Required work:
From the entries below, pull out each line where "within" appears.

Start of Block

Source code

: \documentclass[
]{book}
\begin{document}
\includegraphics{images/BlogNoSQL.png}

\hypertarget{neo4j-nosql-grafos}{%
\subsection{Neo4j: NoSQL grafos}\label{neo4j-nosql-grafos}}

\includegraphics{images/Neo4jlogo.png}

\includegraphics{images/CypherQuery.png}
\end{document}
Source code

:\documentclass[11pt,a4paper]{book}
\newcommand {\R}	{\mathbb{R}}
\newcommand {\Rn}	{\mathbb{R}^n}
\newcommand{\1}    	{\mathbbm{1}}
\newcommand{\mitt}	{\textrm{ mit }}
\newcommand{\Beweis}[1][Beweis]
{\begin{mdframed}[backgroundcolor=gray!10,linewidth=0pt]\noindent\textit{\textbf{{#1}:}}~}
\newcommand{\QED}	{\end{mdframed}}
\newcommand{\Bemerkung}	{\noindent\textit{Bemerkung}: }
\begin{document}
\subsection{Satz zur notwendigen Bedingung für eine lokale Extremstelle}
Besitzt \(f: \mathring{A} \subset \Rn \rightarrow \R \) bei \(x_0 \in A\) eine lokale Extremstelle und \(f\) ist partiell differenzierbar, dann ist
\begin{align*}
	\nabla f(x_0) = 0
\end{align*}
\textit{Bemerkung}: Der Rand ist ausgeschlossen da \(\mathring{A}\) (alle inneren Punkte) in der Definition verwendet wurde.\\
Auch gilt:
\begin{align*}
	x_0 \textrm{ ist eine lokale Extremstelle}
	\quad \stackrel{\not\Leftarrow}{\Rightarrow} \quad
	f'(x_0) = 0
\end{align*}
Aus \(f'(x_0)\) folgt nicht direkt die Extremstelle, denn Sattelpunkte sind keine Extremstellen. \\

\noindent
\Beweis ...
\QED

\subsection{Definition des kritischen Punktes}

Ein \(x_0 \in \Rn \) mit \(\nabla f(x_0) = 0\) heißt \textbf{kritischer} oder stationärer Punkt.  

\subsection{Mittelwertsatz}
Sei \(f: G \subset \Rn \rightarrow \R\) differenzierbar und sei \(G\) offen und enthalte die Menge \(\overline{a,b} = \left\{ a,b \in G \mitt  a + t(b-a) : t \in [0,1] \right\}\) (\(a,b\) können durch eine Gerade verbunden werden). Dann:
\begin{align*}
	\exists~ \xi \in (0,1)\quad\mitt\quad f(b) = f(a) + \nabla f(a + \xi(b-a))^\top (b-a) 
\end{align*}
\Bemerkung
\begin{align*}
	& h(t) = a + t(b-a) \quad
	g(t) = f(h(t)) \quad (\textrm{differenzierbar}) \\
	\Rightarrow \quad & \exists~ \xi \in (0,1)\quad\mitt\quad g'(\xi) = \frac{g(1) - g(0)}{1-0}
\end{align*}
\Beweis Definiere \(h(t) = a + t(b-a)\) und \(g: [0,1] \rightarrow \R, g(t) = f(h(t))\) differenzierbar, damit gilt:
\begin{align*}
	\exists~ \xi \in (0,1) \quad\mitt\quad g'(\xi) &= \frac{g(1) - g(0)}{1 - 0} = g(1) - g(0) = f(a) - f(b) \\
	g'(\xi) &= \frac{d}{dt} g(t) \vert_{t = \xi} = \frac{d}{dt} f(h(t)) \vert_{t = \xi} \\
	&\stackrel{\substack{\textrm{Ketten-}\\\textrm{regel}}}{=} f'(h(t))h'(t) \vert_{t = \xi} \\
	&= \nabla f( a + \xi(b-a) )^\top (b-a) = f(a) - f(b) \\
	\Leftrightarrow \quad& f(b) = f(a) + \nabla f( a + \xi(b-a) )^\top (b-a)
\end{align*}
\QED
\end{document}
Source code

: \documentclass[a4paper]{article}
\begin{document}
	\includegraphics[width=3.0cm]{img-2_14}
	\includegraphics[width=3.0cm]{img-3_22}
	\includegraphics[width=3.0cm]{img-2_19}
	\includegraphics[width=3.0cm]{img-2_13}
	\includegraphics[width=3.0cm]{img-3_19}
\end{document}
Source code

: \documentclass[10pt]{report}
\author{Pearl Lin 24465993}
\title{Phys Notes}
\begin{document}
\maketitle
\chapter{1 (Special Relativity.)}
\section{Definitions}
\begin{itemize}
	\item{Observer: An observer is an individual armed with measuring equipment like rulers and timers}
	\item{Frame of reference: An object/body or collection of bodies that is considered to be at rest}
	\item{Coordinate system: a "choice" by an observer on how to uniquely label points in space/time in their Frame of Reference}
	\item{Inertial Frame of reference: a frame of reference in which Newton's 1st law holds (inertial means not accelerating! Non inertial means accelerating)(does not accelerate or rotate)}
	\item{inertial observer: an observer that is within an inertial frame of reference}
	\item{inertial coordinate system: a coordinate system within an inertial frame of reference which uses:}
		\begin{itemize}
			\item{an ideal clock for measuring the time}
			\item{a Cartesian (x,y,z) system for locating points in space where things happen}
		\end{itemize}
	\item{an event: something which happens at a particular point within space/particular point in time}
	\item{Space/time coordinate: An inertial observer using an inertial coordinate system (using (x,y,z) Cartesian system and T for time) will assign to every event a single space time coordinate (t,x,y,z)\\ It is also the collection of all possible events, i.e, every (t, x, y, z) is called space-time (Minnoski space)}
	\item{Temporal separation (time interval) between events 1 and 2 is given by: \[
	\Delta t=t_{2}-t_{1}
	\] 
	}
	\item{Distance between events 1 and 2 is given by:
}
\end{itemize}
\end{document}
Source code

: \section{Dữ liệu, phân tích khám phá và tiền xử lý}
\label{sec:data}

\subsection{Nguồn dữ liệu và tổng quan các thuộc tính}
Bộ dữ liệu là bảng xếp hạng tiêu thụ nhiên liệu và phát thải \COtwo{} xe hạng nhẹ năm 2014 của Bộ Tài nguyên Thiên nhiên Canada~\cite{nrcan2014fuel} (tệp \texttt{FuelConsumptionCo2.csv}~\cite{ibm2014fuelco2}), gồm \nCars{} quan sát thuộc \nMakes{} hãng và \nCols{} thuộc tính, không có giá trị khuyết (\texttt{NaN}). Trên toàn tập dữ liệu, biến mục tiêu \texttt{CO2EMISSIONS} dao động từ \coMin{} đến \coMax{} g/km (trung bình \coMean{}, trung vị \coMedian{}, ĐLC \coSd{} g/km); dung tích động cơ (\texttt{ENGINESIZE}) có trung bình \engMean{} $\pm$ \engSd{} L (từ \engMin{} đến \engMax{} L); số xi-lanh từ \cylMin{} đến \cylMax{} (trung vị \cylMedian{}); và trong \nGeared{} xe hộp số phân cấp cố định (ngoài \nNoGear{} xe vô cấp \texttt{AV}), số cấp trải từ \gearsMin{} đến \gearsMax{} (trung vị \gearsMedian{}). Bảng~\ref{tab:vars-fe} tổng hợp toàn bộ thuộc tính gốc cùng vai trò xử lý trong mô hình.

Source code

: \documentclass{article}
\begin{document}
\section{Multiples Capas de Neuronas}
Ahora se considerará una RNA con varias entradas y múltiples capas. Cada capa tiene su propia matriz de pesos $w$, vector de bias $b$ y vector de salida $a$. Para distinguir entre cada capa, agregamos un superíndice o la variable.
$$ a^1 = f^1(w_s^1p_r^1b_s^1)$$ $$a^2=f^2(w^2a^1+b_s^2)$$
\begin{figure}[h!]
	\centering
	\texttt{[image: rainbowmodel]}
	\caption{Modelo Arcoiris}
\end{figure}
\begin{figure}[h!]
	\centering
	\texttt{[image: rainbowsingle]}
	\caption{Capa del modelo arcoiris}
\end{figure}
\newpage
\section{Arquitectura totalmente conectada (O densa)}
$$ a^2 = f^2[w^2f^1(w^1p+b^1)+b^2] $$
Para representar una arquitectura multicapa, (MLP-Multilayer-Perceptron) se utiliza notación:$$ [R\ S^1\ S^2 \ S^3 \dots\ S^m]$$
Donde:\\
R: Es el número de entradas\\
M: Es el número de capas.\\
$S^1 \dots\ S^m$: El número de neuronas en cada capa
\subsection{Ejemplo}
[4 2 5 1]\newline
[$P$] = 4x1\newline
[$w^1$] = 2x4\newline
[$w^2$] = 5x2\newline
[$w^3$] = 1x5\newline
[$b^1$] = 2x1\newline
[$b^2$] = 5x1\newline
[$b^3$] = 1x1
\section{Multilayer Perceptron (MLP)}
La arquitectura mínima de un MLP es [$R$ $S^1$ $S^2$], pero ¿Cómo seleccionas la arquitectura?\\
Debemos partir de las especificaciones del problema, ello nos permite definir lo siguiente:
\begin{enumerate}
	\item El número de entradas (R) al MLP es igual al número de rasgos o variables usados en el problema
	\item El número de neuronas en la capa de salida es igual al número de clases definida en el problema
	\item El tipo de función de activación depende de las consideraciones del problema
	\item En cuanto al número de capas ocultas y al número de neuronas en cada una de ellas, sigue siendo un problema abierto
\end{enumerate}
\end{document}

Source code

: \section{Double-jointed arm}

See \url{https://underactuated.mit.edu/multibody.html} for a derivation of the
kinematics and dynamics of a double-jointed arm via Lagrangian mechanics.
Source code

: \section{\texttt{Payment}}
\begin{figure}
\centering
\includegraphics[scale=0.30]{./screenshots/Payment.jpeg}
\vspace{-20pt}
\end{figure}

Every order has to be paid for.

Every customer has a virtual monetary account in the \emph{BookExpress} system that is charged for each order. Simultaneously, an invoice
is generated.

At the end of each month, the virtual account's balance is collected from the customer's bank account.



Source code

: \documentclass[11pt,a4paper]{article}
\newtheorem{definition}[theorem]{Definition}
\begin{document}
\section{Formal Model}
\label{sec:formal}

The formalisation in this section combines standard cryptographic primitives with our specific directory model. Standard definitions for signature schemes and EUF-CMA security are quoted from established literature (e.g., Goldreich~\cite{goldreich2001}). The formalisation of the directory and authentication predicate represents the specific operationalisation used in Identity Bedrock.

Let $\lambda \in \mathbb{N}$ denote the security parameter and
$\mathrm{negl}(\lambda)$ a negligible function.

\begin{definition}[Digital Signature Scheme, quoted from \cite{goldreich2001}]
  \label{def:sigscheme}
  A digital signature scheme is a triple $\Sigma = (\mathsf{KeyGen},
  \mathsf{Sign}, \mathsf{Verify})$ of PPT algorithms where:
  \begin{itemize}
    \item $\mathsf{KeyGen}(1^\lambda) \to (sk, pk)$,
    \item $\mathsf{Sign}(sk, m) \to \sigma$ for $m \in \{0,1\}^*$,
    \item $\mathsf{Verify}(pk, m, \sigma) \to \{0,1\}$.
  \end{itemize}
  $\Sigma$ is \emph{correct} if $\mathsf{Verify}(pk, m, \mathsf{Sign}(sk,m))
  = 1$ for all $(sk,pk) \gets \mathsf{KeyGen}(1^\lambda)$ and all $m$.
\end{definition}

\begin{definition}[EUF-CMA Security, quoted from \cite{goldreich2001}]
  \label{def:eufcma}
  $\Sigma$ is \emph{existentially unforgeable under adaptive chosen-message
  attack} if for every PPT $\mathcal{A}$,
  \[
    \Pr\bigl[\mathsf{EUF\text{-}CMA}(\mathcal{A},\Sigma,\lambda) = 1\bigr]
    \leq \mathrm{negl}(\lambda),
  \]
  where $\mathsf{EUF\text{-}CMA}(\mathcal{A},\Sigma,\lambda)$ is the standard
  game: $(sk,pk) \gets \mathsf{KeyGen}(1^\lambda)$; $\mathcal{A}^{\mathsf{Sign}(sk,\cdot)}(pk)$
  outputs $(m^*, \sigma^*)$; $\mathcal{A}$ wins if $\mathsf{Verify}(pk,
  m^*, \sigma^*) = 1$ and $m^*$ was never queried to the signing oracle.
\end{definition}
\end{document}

End of Block

Reply:
	\item{inertial observer: an observer that is within an inertial frame of reference}
	\item{inertial coordinate system: a coordinate system within an inertial frame of reference which uses:}
	\item{an event: something which happens at a particular point within space/particular point in time}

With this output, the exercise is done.